#### DATA TO USE

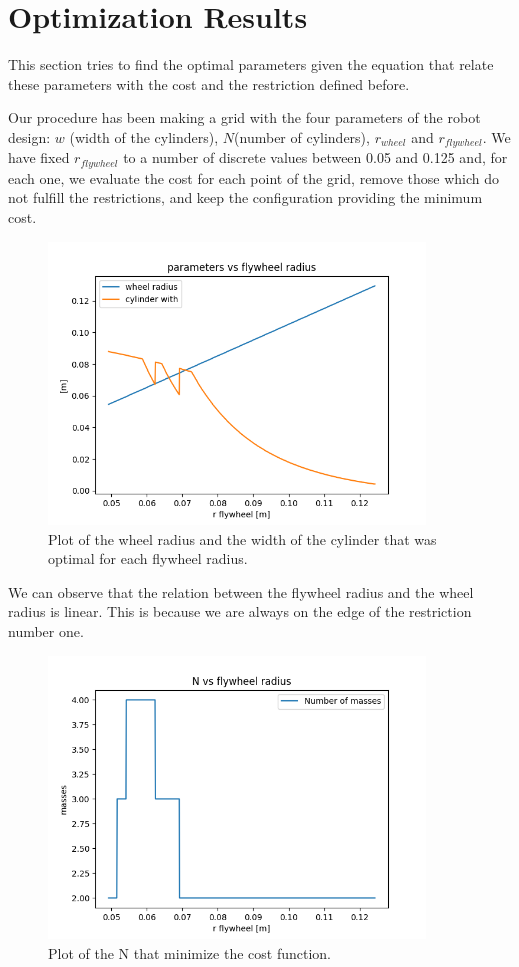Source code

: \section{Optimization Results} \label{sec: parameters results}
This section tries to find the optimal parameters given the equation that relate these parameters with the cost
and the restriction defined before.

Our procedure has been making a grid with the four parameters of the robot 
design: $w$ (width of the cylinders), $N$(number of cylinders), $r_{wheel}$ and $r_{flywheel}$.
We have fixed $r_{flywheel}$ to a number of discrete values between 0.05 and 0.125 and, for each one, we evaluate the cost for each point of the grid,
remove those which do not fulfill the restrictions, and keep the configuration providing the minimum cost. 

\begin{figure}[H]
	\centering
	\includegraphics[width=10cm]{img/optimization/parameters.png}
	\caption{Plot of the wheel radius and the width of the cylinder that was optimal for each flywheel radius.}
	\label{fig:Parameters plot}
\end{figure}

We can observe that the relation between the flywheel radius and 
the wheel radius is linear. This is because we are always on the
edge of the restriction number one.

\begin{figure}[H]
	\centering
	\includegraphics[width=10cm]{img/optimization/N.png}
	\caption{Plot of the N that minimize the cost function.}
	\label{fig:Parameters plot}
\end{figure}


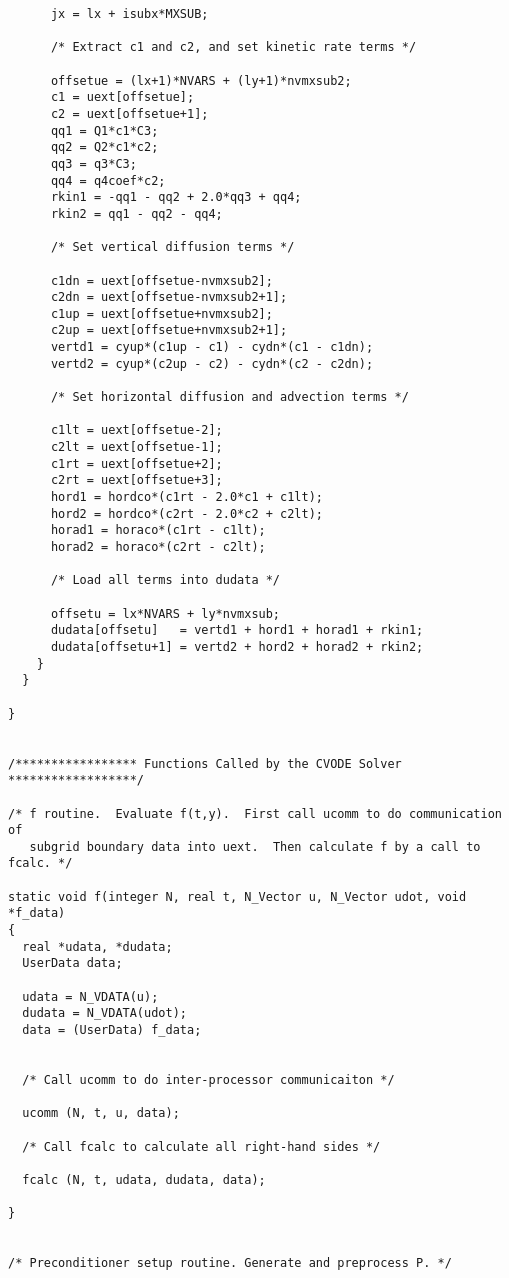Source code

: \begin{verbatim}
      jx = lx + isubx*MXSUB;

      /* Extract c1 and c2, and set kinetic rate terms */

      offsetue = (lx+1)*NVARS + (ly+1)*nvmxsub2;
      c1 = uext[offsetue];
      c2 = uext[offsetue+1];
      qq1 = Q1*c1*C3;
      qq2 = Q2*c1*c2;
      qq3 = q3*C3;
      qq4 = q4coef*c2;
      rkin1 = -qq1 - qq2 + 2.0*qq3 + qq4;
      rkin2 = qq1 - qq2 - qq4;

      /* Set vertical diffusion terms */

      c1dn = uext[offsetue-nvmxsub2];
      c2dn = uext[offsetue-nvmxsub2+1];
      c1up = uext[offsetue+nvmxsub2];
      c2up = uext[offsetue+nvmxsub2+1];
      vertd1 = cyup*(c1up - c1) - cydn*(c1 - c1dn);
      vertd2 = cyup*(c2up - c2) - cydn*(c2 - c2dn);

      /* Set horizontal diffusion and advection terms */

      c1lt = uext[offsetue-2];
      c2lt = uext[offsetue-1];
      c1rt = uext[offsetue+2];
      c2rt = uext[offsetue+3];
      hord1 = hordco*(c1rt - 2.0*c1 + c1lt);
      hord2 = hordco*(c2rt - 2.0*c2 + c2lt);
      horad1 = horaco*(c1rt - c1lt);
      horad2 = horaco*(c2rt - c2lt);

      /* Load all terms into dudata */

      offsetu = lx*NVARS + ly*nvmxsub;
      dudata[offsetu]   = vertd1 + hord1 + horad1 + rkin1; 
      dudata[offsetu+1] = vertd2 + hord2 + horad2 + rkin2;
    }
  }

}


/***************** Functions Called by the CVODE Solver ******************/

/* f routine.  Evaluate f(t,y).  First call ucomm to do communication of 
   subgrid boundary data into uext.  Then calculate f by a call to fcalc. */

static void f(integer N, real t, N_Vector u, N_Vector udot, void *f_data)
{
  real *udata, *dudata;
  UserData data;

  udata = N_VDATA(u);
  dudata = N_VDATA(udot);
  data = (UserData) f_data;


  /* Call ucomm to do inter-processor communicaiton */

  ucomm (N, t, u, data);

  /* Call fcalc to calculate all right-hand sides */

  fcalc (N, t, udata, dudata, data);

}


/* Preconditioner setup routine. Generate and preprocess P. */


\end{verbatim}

########
#### DATA TO USE

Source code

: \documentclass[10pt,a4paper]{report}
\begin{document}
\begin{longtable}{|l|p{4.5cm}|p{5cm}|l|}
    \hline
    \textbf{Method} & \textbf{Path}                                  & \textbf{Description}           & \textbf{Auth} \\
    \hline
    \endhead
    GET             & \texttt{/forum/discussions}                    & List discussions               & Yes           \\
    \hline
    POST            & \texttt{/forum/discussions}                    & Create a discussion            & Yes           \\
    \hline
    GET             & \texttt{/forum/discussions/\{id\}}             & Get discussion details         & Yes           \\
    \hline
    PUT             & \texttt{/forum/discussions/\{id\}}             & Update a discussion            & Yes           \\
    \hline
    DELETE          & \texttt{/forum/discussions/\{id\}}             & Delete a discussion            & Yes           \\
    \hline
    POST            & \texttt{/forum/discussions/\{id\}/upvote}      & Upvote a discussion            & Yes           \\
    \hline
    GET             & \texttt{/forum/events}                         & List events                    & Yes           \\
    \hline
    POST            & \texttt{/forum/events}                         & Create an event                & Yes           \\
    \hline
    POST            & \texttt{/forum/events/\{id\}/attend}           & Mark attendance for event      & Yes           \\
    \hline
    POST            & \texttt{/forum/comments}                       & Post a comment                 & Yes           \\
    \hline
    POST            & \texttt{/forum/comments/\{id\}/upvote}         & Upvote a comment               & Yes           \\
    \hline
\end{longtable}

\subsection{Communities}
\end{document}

########

PROBLEM DETAILS: Check each line above for the word "width" and say how many have it, with nothing else.

YOUR SOLUTION: 4